**WORK REQUEST**
Copy the records below exactly as they stand. Leave out the pictures.

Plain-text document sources

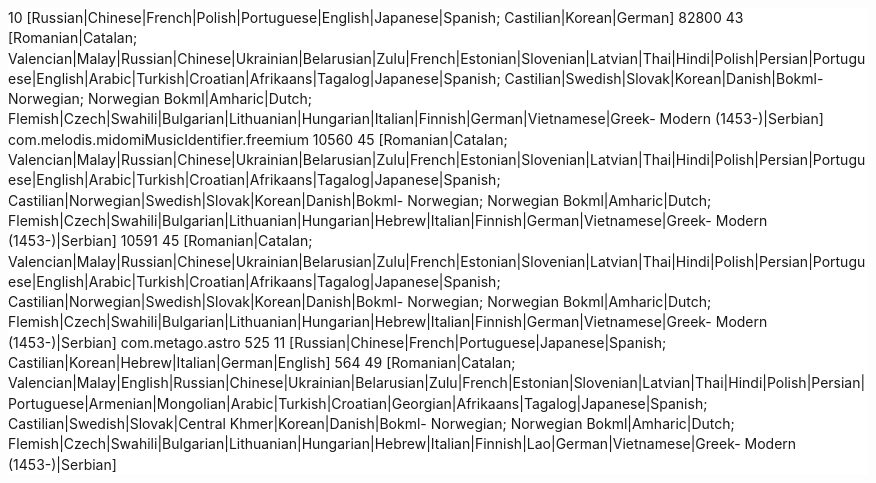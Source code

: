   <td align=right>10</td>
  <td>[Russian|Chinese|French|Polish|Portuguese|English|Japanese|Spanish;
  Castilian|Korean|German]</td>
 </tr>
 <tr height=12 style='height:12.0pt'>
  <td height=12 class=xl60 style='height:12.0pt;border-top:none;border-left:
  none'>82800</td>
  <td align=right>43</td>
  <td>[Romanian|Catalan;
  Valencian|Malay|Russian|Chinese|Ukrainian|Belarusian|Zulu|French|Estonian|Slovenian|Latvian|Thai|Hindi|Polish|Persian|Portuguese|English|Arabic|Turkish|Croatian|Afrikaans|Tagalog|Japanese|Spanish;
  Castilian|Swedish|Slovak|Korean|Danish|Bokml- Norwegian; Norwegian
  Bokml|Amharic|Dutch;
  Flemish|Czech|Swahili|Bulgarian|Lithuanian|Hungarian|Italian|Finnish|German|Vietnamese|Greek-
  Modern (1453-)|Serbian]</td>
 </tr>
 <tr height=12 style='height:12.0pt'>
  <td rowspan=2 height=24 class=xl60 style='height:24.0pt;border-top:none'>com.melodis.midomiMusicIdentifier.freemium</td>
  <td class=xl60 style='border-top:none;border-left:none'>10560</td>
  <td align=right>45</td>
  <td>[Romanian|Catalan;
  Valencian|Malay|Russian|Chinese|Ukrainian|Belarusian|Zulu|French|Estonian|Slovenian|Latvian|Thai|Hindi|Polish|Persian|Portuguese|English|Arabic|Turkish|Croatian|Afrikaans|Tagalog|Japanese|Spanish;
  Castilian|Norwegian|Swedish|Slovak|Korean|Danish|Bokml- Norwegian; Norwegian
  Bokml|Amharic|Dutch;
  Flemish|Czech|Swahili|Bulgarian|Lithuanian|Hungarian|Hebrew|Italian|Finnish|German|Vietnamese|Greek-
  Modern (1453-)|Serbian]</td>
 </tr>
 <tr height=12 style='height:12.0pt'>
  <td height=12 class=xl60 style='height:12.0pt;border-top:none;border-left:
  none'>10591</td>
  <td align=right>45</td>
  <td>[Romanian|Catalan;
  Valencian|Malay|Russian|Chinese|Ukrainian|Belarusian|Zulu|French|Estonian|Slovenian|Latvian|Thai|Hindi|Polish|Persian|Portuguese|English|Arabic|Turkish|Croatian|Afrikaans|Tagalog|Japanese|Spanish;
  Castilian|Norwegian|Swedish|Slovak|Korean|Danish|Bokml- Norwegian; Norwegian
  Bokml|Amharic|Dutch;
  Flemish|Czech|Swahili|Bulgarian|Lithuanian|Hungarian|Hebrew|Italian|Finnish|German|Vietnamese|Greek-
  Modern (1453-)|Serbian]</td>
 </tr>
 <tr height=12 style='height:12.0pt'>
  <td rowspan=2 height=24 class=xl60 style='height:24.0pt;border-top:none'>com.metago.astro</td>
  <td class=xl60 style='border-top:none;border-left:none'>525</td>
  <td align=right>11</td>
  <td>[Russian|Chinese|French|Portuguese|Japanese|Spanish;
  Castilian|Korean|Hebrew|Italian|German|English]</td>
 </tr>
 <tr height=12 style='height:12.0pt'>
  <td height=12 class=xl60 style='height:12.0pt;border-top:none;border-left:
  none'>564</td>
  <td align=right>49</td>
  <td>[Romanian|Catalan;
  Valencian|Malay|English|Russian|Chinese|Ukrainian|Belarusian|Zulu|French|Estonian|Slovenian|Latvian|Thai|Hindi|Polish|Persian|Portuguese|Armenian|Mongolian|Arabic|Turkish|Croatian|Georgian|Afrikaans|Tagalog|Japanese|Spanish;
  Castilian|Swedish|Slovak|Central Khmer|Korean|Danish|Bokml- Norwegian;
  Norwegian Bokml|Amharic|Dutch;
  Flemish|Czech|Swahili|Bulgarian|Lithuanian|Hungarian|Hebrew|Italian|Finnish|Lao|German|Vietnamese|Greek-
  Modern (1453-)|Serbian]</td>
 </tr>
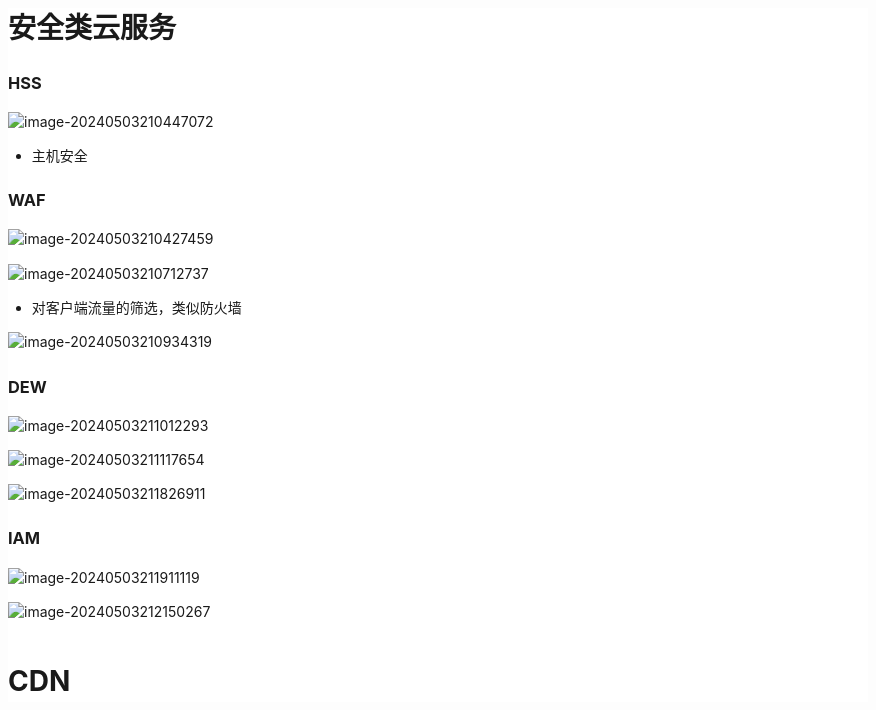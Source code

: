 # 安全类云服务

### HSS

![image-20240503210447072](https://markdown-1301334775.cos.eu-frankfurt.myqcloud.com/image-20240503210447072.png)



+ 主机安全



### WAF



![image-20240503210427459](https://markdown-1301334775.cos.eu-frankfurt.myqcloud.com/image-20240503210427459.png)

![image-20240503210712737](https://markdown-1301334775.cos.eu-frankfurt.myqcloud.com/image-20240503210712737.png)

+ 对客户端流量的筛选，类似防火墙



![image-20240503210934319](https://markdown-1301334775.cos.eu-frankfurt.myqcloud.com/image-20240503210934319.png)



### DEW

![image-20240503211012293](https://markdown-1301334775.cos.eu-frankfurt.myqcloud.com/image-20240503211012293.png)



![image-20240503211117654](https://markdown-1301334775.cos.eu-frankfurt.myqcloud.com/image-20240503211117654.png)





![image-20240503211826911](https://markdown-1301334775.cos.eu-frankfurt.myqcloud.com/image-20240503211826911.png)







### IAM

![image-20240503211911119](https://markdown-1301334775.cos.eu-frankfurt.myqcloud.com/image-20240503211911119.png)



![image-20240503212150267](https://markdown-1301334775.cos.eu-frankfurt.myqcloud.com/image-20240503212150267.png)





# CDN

**ANSWER AREA**
Source code

:   <td align=right>10</td>
  <td>[Russian|Chinese|French|Polish|Portuguese|English|Japanese|Spanish;
  Castilian|Korean|German]</td>
 </tr>
 <tr height=12 style='height:12.0pt'>
  <td height=12 class=xl60 style='height:12.0pt;border-top:none;border-left:
  none'>82800</td>
  <td align=right>43</td>
  <td>[Romanian|Catalan;
  Valencian|Malay|Russian|Chinese|Ukrainian|Belarusian|Zulu|French|Estonian|Slovenian|Latvian|Thai|Hindi|Polish|Persian|Portuguese|English|Arabic|Turkish|Croatian|Afrikaans|Tagalog|Japanese|Spanish;
  Castilian|Swedish|Slovak|Korean|Danish|Bokml- Norwegian; Norwegian
  Bokml|Amharic|Dutch;
  Flemish|Czech|Swahili|Bulgarian|Lithuanian|Hungarian|Italian|Finnish|German|Vietnamese|Greek-
  Modern (1453-)|Serbian]</td>
 </tr>
 <tr height=12 style='height:12.0pt'>
  <td rowspan=2 height=24 class=xl60 style='height:24.0pt;border-top:none'>com.melodis.midomiMusicIdentifier.freemium</td>
  <td class=xl60 style='border-top:none;border-left:none'>10560</td>
  <td align=right>45</td>
  <td>[Romanian|Catalan;
  Valencian|Malay|Russian|Chinese|Ukrainian|Belarusian|Zulu|French|Estonian|Slovenian|Latvian|Thai|Hindi|Polish|Persian|Portuguese|English|Arabic|Turkish|Croatian|Afrikaans|Tagalog|Japanese|Spanish;
  Castilian|Norwegian|Swedish|Slovak|Korean|Danish|Bokml- Norwegian; Norwegian
  Bokml|Amharic|Dutch;
  Flemish|Czech|Swahili|Bulgarian|Lithuanian|Hungarian|Hebrew|Italian|Finnish|German|Vietnamese|Greek-
  Modern (1453-)|Serbian]</td>
 </tr>
 <tr height=12 style='height:12.0pt'>
  <td height=12 class=xl60 style='height:12.0pt;border-top:none;border-left:
  none'>10591</td>
  <td align=right>45</td>
  <td>[Romanian|Catalan;
  Valencian|Malay|Russian|Chinese|Ukrainian|Belarusian|Zulu|French|Estonian|Slovenian|Latvian|Thai|Hindi|Polish|Persian|Portuguese|English|Arabic|Turkish|Croatian|Afrikaans|Tagalog|Japanese|Spanish;
  Castilian|Norwegian|Swedish|Slovak|Korean|Danish|Bokml- Norwegian; Norwegian
  Bokml|Amharic|Dutch;
  Flemish|Czech|Swahili|Bulgarian|Lithuanian|Hungarian|Hebrew|Italian|Finnish|German|Vietnamese|Greek-
  Modern (1453-)|Serbian]</td>
 </tr>
 <tr height=12 style='height:12.0pt'>
  <td rowspan=2 height=24 class=xl60 style='height:24.0pt;border-top:none'>com.metago.astro</td>
  <td class=xl60 style='border-top:none;border-left:none'>525</td>
  <td align=right>11</td>
  <td>[Russian|Chinese|French|Portuguese|Japanese|Spanish;
  Castilian|Korean|Hebrew|Italian|German|English]</td>
 </tr>
 <tr height=12 style='height:12.0pt'>
  <td height=12 class=xl60 style='height:12.0pt;border-top:none;border-left:
  none'>564</td>
  <td align=right>49</td>
  <td>[Romanian|Catalan;
  Valencian|Malay|English|Russian|Chinese|Ukrainian|Belarusian|Zulu|French|Estonian|Slovenian|Latvian|Thai|Hindi|Polish|Persian|Portuguese|Armenian|Mongolian|Arabic|Turkish|Croatian|Georgian|Afrikaans|Tagalog|Japanese|Spanish;
  Castilian|Swedish|Slovak|Central Khmer|Korean|Danish|Bokml- Norwegian;
  Norwegian Bokml|Amharic|Dutch;
  Flemish|Czech|Swahili|Bulgarian|Lithuanian|Hungarian|Hebrew|Italian|Finnish|Lao|German|Vietnamese|Greek-
  Modern (1453-)|Serbian]</td>
 </tr>
Source code

: # 安全类云服务

### HSS

![image-20240503210447072](https://markdown-1301334775.cos.eu-frankfurt.myqcloud.com/image-20240503210447072.png)



+ 主机安全



### WAF



![image-20240503210427459](https://markdown-1301334775.cos.eu-frankfurt.myqcloud.com/image-20240503210427459.png)

![image-20240503210712737](https://markdown-1301334775.cos.eu-frankfurt.myqcloud.com/image-20240503210712737.png)

+ 对客户端流量的筛选，类似防火墙



![image-20240503210934319](https://markdown-1301334775.cos.eu-frankfurt.myqcloud.com/image-20240503210934319.png)



### DEW

![image-20240503211012293](https://markdown-1301334775.cos.eu-frankfurt.myqcloud.com/image-20240503211012293.png)



![image-20240503211117654](https://markdown-1301334775.cos.eu-frankfurt.myqcloud.com/image-20240503211117654.png)





![image-20240503211826911](https://markdown-1301334775.cos.eu-frankfurt.myqcloud.com/image-20240503211826911.png)







### IAM

![image-20240503211911119](https://markdown-1301334775.cos.eu-frankfurt.myqcloud.com/image-20240503211911119.png)



![image-20240503212150267](https://markdown-1301334775.cos.eu-frankfurt.myqcloud.com/image-20240503212150267.png)





# CDN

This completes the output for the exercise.